BRIEF:
Within the entries below, find every line that has the string "other", then copy it.

LISTED ENTRIES below:

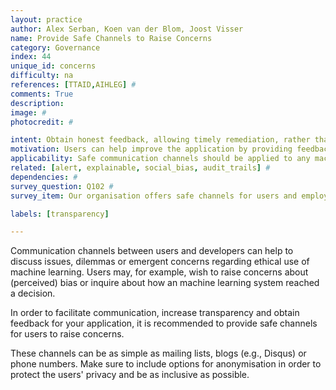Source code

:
 ```yaml
---
layout: practice
author: Alex Serban, Koen van der Blom, Joost Visser
name: Provide Safe Channels to Raise Concerns
category: Governance
index: 44
unique_id: concerns
difficulty: na
references: [TTAID,AIHLEG] #
comments: True
description:
image: #
photocredit: #

intent: Obtain honest feedback, allowing timely remediation, rather than giving rise to conflict.  #
motivation: Users can help improve the application by providing feedback.  #
applicability: Safe communication channels should be applied to any machine learning application.
related: [alert, explainable, social_bias, audit_trails] #
dependencies: #
survey_question: Q102 #
survey_item: Our organisation offers safe channels for users and employees to raise concerns about privacy, safety, security, fairness, or other concerns related to our ML applications.

labels: [transparency]

---
```


Communication channels between users and developers can help to discuss issues, dilemmas or emergent concerns regarding ethical use of machine learning. Users may, for example, wish to raise concerns about (perceived) bias or inquire about how an machine learning system reached a decision.

In order to facilitate communication, increase transparency and obtain feedback for your application, it is recommended to provide safe channels for users to raise concerns.

These channels can be as simple as mailing lists, blogs (e.g., Disqus) or phone numbers.
Make sure to include options for anonymisation in order to protect the users' privacy and be as inclusive as possible.
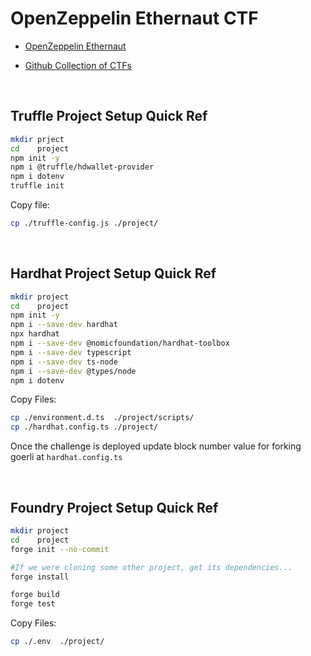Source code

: # OpenZeppelin Ethernaut CTF

* [OpenZeppelin Ethernaut](https://ethernaut.openzeppelin.com/)

* [Github Collection of CTFs](https://github.com/blockthreat/blocksec-ctfs.git)


<BR />


## Truffle Project Setup Quick Ref

```BASH
mkdir prject
cd    project
npm init -y
npm i @truffle/hdwallet-provider
npm i dotenv
truffle init
```

Copy file:

```BASH
cp ./truffle-config.js ./project/
```

<BR />


## Hardhat Project Setup Quick Ref

```BASH
mkdir project
cd    project
npm init -y
npm i --save-dev hardhat
npx hardhat
npm i --save-dev @nomicfoundation/hardhat-toolbox
npm i --save-dev typescript
npm i --save-dev ts-node
npm i --save-dev @types/node
npm i dotenv
```

Copy Files:

```BASH
cp ./environment.d.ts  ./project/scripts/
cp ./hardhat.config.ts ./project/
```

Once the challenge is deployed update block number value for forking goerli at ``hardhat.config.ts``

<BR />


## Foundry Project Setup Quick Ref

```BASH
mkdir project
cd    project
forge init --no-commit

#If we were cloning some other project, get its dependencies...
forge install

forge build
forge test
```

Copy Files:

```BASH
cp ./.env  ./project/
```


<BR />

End of LISTED ENTRIES.

TASK ANSWER:
survey_item: Our organisation offers safe channels for users and employees to raise concerns about privacy, safety, security, fairness, or other concerns related to our ML applications.
#If we were cloning some other project, get its dependencies...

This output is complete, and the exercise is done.